Erasmus, Luther and the free will debate: influencing the philosophy of management 500 Years on –whether we realise it or not!
Abstract
Almost exactly 500 years ago, Martin Luther posted his 95 theses on the door of the Castle Church in Wittenberg, an action that changed the course of world history. The greatest debate of that era was between Desiderius Erasmus, the leading Renaissance Humanist of his generation, and Martin Luther, instigator of the Reformation. Erasmus had published a tract De libero arbitrio (On Free Will) in 1524 and Luther published his riposte De Servo Arbitrio (On the bondage of the Will) in 1525. The question at the heart of their disagreement was the dilemma of the nature of free will (or un-free will) in relation to salvation.
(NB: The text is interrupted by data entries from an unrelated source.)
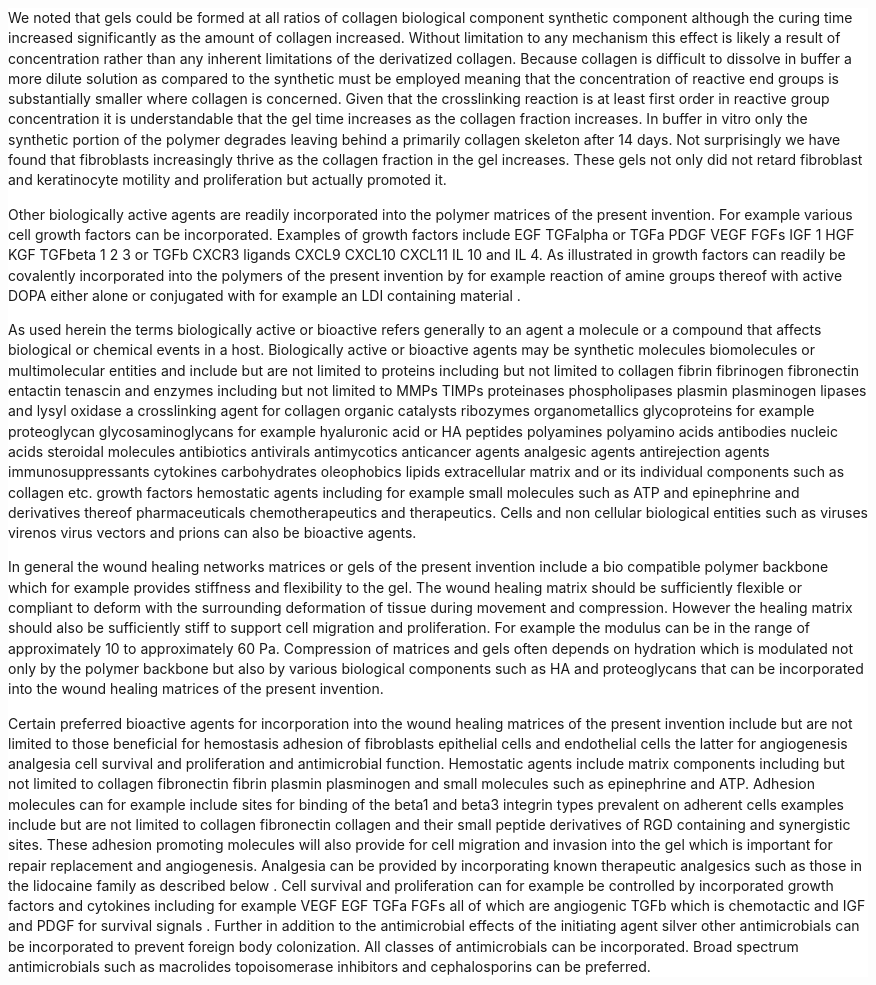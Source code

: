 We noted that gels could be formed at all ratios of collagen biological component synthetic component although the curing time increased significantly as the amount of collagen increased. Without limitation to any mechanism this effect is likely a result of concentration rather than any inherent limitations of the derivatized collagen. Because collagen is difficult to dissolve in buffer a more dilute solution as compared to the synthetic must be employed meaning that the concentration of reactive end groups is substantially smaller where collagen is concerned. Given that the crosslinking reaction is at least first order in reactive group concentration it is understandable that the gel time increases as the collagen fraction increases. In buffer in vitro only the synthetic portion of the polymer degrades leaving behind a primarily collagen skeleton after 14 days. Not surprisingly we have found that fibroblasts increasingly thrive as the collagen fraction in the gel increases. These gels not only did not retard fibroblast and keratinocyte motility and proliferation but actually promoted it.

Other biologically active agents are readily incorporated into the polymer matrices of the present invention. For example various cell growth factors can be incorporated. Examples of growth factors include EGF TGFalpha or TGFa PDGF VEGF FGFs IGF 1 HGF KGF TGFbeta 1 2 3 or TGFb CXCR3 ligands CXCL9 CXCL10 CXCL11 IL 10 and IL 4. As illustrated in growth factors can readily be covalently incorporated into the polymers of the present invention by for example reaction of amine groups thereof with active DOPA either alone or conjugated with for example an LDI containing material .

As used herein the terms biologically active or bioactive refers generally to an agent a molecule or a compound that affects biological or chemical events in a host. Biologically active or bioactive agents may be synthetic molecules biomolecules or multimolecular entities and include but are not limited to proteins including but not limited to collagen fibrin fibrinogen fibronectin entactin tenascin and enzymes including but not limited to MMPs TIMPs proteinases phospholipases plasmin plasminogen lipases and lysyl oxidase a crosslinking agent for collagen organic catalysts ribozymes organometallics glycoproteins for example proteoglycan glycosaminoglycans for example hyaluronic acid or HA peptides polyamines polyamino acids antibodies nucleic acids steroidal molecules antibiotics antivirals antimycotics anticancer agents analgesic agents antirejection agents immunosuppressants cytokines carbohydrates oleophobics lipids extracellular matrix and or its individual components such as collagen etc. growth factors hemostatic agents including for example small molecules such as ATP and epinephrine and derivatives thereof pharmaceuticals chemotherapeutics and therapeutics. Cells and non cellular biological entities such as viruses virenos virus vectors and prions can also be bioactive agents.

In general the wound healing networks matrices or gels of the present invention include a bio compatible polymer backbone which for example provides stiffness and flexibility to the gel. The wound healing matrix should be sufficiently flexible or compliant to deform with the surrounding deformation of tissue during movement and compression. However the healing matrix should also be sufficiently stiff to support cell migration and proliferation. For example the modulus can be in the range of approximately 10 to approximately 60 Pa. Compression of matrices and gels often depends on hydration which is modulated not only by the polymer backbone but also by various biological components such as HA and proteoglycans that can be incorporated into the wound healing matrices of the present invention.

Certain preferred bioactive agents for incorporation into the wound healing matrices of the present invention include but are not limited to those beneficial for hemostasis adhesion of fibroblasts epithelial cells and endothelial cells the latter for angiogenesis analgesia cell survival and proliferation and antimicrobial function. Hemostatic agents include matrix components including but not limited to collagen fibronectin fibrin plasmin plasminogen and small molecules such as epinephrine and ATP. Adhesion molecules can for example include sites for binding of the beta1 and beta3 integrin types prevalent on adherent cells examples include but are not limited to collagen fibronectin collagen and their small peptide derivatives of RGD containing and synergistic sites. These adhesion promoting molecules will also provide for cell migration and invasion into the gel which is important for repair replacement and angiogenesis. Analgesia can be provided by incorporating known therapeutic analgesics such as those in the lidocaine family as described below . Cell survival and proliferation can for example be controlled by incorporated growth factors and cytokines including for example VEGF EGF TGFa FGFs all of which are angiogenic TGFb which is chemotactic and IGF and PDGF for survival signals . Further in addition to the antimicrobial effects of the initiating agent silver other antimicrobials can be incorporated to prevent foreign body colonization. All classes of antimicrobials can be incorporated. Broad spectrum antimicrobials such as macrolides topoisomerase inhibitors and cephalosporins can be preferred.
This paper makes the claim that the current polarisation in management philosophy, and in particular the paradigm of Positivism, has its roots in this pivotal debate between Erasmus and Luther. What philosophers call the “Free-will problem” is alive and thriving in mainstream philosophical debates and is one of the oldest and hardest problems in philosophy. Furthermore, as Marx points out, we are not able to shed our history the way a snake sheds its skin. Drawing on Gadamer’s hermeneutic of trust, I propose that this historical realisation and an ensuing balanced debate can enable much needed dialogue between philosophy, religion and the social sciences.